Google News wraps every article link in an encrypted redirect (news.google.com/rss/articles/CBMi...). This library resolves those back to the real URL by extracting decoding parameters from the article page and calling Google's internal batchexecute endpoint.

Zero dependencies — uses Erlang's built-in :httpc for HTTP and Elixir's built-in JSON module for encoding/decoding.

This library does not avoid rate-limiting or CAPTCHAs presented by Google.

Installation

Add google_news_decoder to your list of dependencies in mix.exs:

def deps do
  [
    {:google_news_decoder, "~> 0.1.0"}
  ]
end

Quickstart

Decode a Google News URL

{:ok, url} = GoogleNewsDecoder.decode("https://news.google.com/rss/articles/CBMiK2h0dHBz...")
# {:ok, "https://www.reuters.com/world/..."}

Resolve (decode or pass through)

If you have a mix of Google News and regular URLs, resolve/1 handles both — it decodes Google News URLs and returns everything else unchanged:

GoogleNewsDecoder.resolve("https://news.google.com/rss/articles/CBMiK2h0dHBz...")
# "https://www.reuters.com/world/..."

GoogleNewsDecoder.resolve("https://example.com/article")
# "https://example.com/article"

Check if a URL is a Google News redirect

GoogleNewsDecoder.google_news_url?("https://news.google.com/rss/articles/CBMi...")
# true

GoogleNewsDecoder.google_news_url?("https://example.com")
# false

Batch decoding

Decode a list of URLs concurrently with Task.async_stream/3:

urls
|> Task.async_stream(&GoogleNewsDecoder.resolve/1, max_concurrency: 5, timeout: 15_000)
|> Enum.map(fn {:ok, url} -> url end)

API

FunctionReturnsDescription
decode/1{:ok, url} or {:error, reason}Decode a Google News URL to its source
resolve/1urlDecode if Google News, otherwise pass through
google_news_url?/1booleanCheck if a URL is a Google News redirect

How it works

  1. Extracts the base64-encoded article ID from the URL path
  2. Fetches the Google News article page to obtain a signature (data-n-a-sg) and timestamp (data-n-a-ts)
  3. POSTs those parameters to Google's batchexecute endpoint
  4. Parses the nested JSON response to extract the original source URL

Requirements

Summary

Functions

Decodes a Google News URL to its original source URL.

Returns true if the URL is a Google News redirect URL.
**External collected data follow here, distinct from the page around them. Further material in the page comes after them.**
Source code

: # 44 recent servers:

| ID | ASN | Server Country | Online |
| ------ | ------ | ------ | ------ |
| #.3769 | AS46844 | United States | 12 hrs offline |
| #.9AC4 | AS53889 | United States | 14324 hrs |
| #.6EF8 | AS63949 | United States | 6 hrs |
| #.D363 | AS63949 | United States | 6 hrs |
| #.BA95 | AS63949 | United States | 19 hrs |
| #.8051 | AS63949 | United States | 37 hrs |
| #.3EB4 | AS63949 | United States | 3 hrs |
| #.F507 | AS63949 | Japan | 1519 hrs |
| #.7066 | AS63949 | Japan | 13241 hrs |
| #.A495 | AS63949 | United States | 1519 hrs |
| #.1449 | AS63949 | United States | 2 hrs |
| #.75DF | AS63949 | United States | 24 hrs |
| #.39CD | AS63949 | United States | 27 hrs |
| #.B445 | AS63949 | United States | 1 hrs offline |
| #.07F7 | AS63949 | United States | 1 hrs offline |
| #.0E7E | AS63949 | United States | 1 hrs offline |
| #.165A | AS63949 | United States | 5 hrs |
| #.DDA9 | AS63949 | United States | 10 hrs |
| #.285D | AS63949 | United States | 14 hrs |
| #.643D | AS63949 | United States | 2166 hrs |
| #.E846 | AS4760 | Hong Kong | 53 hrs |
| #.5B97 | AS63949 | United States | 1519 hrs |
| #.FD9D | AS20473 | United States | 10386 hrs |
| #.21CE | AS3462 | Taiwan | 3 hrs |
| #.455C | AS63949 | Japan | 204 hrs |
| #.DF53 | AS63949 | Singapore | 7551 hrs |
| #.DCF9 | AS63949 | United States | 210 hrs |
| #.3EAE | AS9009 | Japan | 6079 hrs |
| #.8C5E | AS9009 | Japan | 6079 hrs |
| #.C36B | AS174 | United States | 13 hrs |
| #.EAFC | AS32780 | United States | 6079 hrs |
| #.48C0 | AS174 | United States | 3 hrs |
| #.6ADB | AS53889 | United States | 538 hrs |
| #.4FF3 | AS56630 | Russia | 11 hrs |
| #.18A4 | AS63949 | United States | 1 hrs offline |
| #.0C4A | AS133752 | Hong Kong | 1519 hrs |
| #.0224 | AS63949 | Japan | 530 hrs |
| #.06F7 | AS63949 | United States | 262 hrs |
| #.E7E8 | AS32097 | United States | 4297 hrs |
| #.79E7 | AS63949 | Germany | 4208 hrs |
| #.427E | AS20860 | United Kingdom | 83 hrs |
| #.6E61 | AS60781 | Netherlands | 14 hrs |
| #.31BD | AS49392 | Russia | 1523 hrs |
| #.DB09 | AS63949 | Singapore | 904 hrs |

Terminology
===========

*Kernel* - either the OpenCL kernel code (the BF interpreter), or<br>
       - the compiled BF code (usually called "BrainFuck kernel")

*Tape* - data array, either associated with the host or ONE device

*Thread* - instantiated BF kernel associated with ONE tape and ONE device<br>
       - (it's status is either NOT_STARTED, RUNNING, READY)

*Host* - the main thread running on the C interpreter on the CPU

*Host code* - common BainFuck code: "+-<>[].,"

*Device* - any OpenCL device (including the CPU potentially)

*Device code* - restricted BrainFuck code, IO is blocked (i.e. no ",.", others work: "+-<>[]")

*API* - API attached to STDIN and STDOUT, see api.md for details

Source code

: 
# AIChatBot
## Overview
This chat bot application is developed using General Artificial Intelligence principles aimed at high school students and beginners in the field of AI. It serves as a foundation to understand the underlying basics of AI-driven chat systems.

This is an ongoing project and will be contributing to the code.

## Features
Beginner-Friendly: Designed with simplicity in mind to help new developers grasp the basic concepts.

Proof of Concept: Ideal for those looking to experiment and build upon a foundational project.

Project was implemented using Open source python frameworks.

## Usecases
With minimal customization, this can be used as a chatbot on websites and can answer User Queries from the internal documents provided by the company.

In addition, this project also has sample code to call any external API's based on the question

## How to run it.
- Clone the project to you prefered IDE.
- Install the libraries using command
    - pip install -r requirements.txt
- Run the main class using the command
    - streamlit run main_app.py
Resolves a URL, decoding it if it's a Google News redirect.

Functions

decode(url)

@spec decode(String.t()) :: {:ok, String.t()} | {:error, term()}

Decodes a Google News URL to its original source URL.

Returns {:ok, source_url} or {:error, reason}.

google_news_url?(url)

@spec google_news_url?(term()) :: boolean()

Returns true if the URL is a Google News redirect URL.

resolve(url)

@spec resolve(String.t()) :: String.t()

Resolves a URL, decoding it if it's a Google News redirect.

Returns the original URL unchanged if it's not a Google News URL or if decoding fails.